WORK TASK. Go line by line through the data and copy those with the word "Analysis".

RECORD EXCERPTS.
>>>

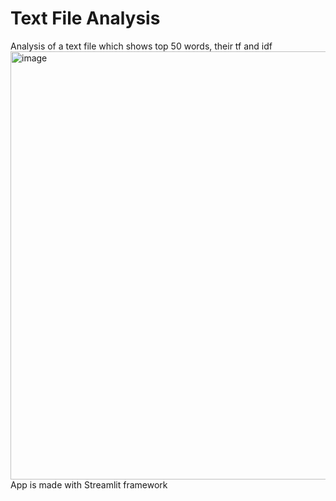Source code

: # Text File Analysis
Analysis of a text file which shows top 50 words, their tf and idf
<img width="685" alt="image" src="https://github.com/user-attachments/assets/119a2126-b350-424f-8989-7fc7b75316cc" />
App is made with Streamlit framework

<<<

OUTPUT.
: # Text File Analysis
Analysis of a text file which shows top 50 words, their tf and idf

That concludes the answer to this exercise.